I would pour footings in 5' to 6' alternating sections and do two pours. During first pour I will embed rebar into the footing and leave sticking out, to be embed into adjacent footing during second pour. 

Questions:
How wide of a footing? Foundation wall is 6" plus. Plans for finished basement spec a 6" stud wall on interior for insulation and drywall. I'm thinking footing should extend 6" on both sides of foundation and stud wall making a 24" wide by 12" deep footing.

What concrete mix should I use? I will have a cement company mix and deliver, but what do I order? Should the cement mix be slightly expansive? Is it possible to get a cement mix that expands slightly? 

Am I completely crazy and going totally overkill? I like doing things right the first time and want to avoid future headaches. Thoughts??

btw - the soil is clayey sand and well drained. The house is complete level and shows no signs of differential settling. 

thanks,

steve in portland, or


----------



## mudmixer

Your decription is difficult to understand despite spending a lot of time thinking and planning. - Possibly too close to the job.
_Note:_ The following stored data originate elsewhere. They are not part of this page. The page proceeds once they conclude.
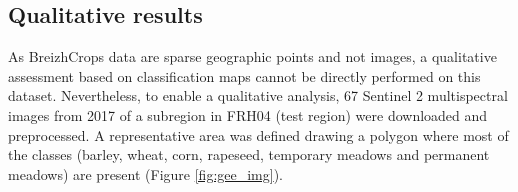 \documentclass[journal,article,submit,pdftex,moreauthors]{Definitions/mdpi}
\begin{document}
\subsection{Qualitative results}

As BreizhCrops data are sparse geographic points and not images, a qualitative assessment based on classification maps cannot be directly performed on this dataset. 
Nevertheless, to enable a qualitative analysis, 67 Sentinel 2 multispectral images from 2017 of a subregion in FRH04 (test region) were downloaded and preprocessed. 
A representative area was defined drawing a polygon where most of the classes (barley, wheat, corn, rapeseed, temporary meadows and permanent meadows) are present (Figure \ref{fig:gee_img}). 
\end{document}
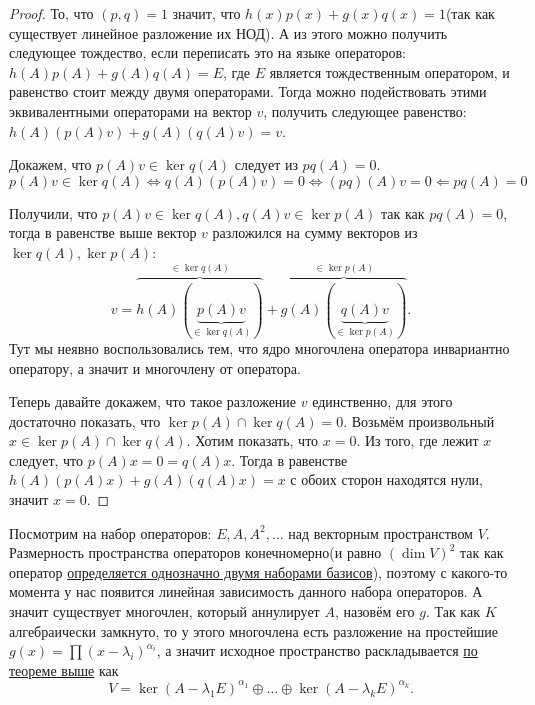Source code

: \begin{proof}
    То, что $(p,q) = 1$ значит, что 
    $h(x)p(x) + g(x)q(x) = 1$(так как существует линейное разложение их НОД).
    А из этого можно получить следующее тождество, если переписать это на языке операторов:
    $h(A)p(A) + g(A) q(A) = E$, где $E$ является тождественным оператором, и равенство
    стоит между двумя операторами.
    Тогда можно подействовать этими эквивалентными операторами на вектор $v$, получить
    следующее равенство: $h(A)(p(A)v) + g(A)(q(A)v) = v$.

    Докажем, что $p(A)v\in \ker q(A)$ следует из $pq(A) = 0$.
    \[
        p(A)v\in \ker q(A) \Leftrightarrow q(A)(p(A)v) = 0 \Leftrightarrow (pq)(A)v = 0 \Leftarrow pq(A)=0
    \] 
    
    Получили, что $p(A)v\in \ker q(A), q(A)v\in \ker p(A)$ так как $pq(A)=0$,
    тогда в равенстве выше вектор $v$ разложился на сумму векторов из $\ker q(A), \ker p(A)$:
    \[
        v = 
        \overbrace{h(A)(\underbrace{p(A)v}_{\in \ker q(A)})}^{\in \ker q(A)} + 
        \overbrace{g(A)(\underbrace{q(A)v}_{\in \ker p(A)})}^{\in \ker p(A)}
    .\]
    Тут мы неявно
    воспользовались тем, что ядро многочлена оператора инвариантно оператору, а
    значит и многочлену от оператора.

    Теперь давайте докажем, что такое разложение $v$ единственно, для этого достаточно
    показать, что $\ker p(A) \cap \ker q(A) = 0$. Возьмём произвольный
    $x\in \ker p(A)\cap \ker q(A)$. Хотим показать, что $x = 0$.
    Из того, где лежит  $x$ следует, что $p(A)x = 0 = q(A)x$.
    Тогда в равенстве $h(A)(p(A)x) + g(A)(q(A)x) = x$ с обоих сторон находятся нули, 
    значит $x = 0$.
\end{proof}
\begin{follow}
    Посмотрим на набор операторов: $E, A, A^2, \dots$ над векторным пространством $V$.
    Размерность пространства операторов конечномерно(и равно $(\dim V)^2$ так как
    оператор \hyperref[thm:Линейное отображение однозначно задаётся двумя базисами]
    {определяется однозначно двумя наборами базисов}), поэтому
    с какого-то момента у нас появится линейная зависимость данного набора операторов.
    А значит существует многочлен, который аннулирует $A$, назовём его $g$.
    Так как $K$ алгебраически замкнуто, то у этого многочлена есть разложение на простейшие
    $g(x) = \prod (x - \lambda_i)^{\alpha_i}$, а значит исходное пространство раскладывается 
    \hyperref[thm:О аннулирующем операторе]{по теореме выше} как 
    \[
        V = \ker (A - \lambda_1 E)^{\alpha_1} \oplus \dots \oplus \ker (A - \lambda_k E)^{\alpha_k}
    .\]
\end{follow}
I assume the new loads on point loadings were for interior posts or columns and not for the extisting exterior walls.

You cannot out-guess code changes, but what you are doing would not be effected by code changes unless they are earth-shaking and take many, many years. You have been busy using some time up trying to outguess the unknown.

Are you thinking you must support the existing exterior walls that have performed well and place new footings under the wall?

Regarding your questions. -

1. What foundation walls are you talking about and why a 6" wall for insulation where it is usually not needed? If it is an exterior wall it should be at least 8" wider than the exterior wall. If it is an interior wall you have no load on it and it can be on a normal floor slab or a locally thickened slab if a new slab is poured.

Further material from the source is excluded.